*What you need to do*.
Nothing outside the range below should be printed. Output exactly the lines from the line with "[2020-02-08新闻联播](/xinwenlianbo/20200208)" to the line with "## 中国有信心 有能力 有把握打赢疫情防控阻击战", both included.

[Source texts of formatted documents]
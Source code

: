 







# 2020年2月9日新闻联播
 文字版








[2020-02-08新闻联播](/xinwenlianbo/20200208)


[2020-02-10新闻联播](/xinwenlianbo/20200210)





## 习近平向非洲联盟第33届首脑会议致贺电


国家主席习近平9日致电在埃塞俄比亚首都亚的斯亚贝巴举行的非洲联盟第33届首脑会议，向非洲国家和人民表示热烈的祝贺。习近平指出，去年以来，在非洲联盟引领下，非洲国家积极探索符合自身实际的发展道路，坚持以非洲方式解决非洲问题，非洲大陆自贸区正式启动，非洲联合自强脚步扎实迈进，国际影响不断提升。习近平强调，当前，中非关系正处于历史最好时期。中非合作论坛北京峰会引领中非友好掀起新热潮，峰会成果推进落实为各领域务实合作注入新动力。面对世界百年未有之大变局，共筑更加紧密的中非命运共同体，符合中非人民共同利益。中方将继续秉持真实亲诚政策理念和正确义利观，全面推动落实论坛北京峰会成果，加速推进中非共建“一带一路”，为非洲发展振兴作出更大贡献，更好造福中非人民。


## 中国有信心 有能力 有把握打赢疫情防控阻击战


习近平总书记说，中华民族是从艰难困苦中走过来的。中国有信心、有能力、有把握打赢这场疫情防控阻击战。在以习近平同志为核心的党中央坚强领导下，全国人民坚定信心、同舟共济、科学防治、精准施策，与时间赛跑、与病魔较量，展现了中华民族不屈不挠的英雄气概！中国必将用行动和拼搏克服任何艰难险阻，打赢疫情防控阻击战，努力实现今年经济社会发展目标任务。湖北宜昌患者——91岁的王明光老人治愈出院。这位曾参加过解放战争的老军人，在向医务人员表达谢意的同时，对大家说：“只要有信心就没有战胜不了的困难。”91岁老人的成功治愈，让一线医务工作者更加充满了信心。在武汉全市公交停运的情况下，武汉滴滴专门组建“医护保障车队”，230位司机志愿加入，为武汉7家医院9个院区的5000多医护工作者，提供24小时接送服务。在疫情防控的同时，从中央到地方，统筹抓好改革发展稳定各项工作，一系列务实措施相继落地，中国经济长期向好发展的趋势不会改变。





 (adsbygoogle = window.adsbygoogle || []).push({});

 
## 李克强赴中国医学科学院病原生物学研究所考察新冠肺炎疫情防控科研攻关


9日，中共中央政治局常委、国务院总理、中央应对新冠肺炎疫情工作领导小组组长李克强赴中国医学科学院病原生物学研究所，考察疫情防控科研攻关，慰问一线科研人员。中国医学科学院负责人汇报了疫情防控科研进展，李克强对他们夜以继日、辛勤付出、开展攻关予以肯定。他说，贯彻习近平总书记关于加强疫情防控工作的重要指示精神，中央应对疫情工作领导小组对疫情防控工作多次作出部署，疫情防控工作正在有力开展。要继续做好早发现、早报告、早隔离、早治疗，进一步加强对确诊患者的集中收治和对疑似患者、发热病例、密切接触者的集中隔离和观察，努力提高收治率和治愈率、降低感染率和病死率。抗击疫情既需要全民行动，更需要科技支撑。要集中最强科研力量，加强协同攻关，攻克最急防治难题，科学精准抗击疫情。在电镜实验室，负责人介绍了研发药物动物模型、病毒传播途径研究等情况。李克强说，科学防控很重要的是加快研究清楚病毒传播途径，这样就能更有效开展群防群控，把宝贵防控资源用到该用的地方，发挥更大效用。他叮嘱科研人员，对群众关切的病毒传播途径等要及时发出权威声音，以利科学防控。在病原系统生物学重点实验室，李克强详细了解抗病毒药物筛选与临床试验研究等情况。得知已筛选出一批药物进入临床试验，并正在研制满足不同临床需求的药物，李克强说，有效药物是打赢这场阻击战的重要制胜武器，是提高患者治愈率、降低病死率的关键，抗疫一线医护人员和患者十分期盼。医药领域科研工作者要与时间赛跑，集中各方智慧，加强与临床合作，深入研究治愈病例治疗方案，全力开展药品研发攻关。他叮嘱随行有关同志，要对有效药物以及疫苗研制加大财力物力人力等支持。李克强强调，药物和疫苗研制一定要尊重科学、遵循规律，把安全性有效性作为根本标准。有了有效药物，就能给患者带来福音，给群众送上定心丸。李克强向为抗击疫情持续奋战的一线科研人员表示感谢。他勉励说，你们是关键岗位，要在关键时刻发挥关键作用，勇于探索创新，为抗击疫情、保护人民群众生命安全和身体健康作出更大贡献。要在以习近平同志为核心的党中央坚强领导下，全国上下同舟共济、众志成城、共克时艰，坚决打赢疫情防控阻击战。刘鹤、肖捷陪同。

*Answer space*.
[2020-02-08新闻联播](/xinwenlianbo/20200208)


[2020-02-10新闻联播](/xinwenlianbo/20200210)





## 习近平向非洲联盟第33届首脑会议致贺电


国家主席习近平9日致电在埃塞俄比亚首都亚的斯亚贝巴举行的非洲联盟第33届首脑会议，向非洲国家和人民表示热烈的祝贺。习近平指出，去年以来，在非洲联盟引领下，非洲国家积极探索符合自身实际的发展道路，坚持以非洲方式解决非洲问题，非洲大陆自贸区正式启动，非洲联合自强脚步扎实迈进，国际影响不断提升。习近平强调，当前，中非关系正处于历史最好时期。中非合作论坛北京峰会引领中非友好掀起新热潮，峰会成果推进落实为各领域务实合作注入新动力。面对世界百年未有之大变局，共筑更加紧密的中非命运共同体，符合中非人民共同利益。中方将继续秉持真实亲诚政策理念和正确义利观，全面推动落实论坛北京峰会成果，加速推进中非共建“一带一路”，为非洲发展振兴作出更大贡献，更好造福中非人民。


## 中国有信心 有能力 有把握打赢疫情防控阻击战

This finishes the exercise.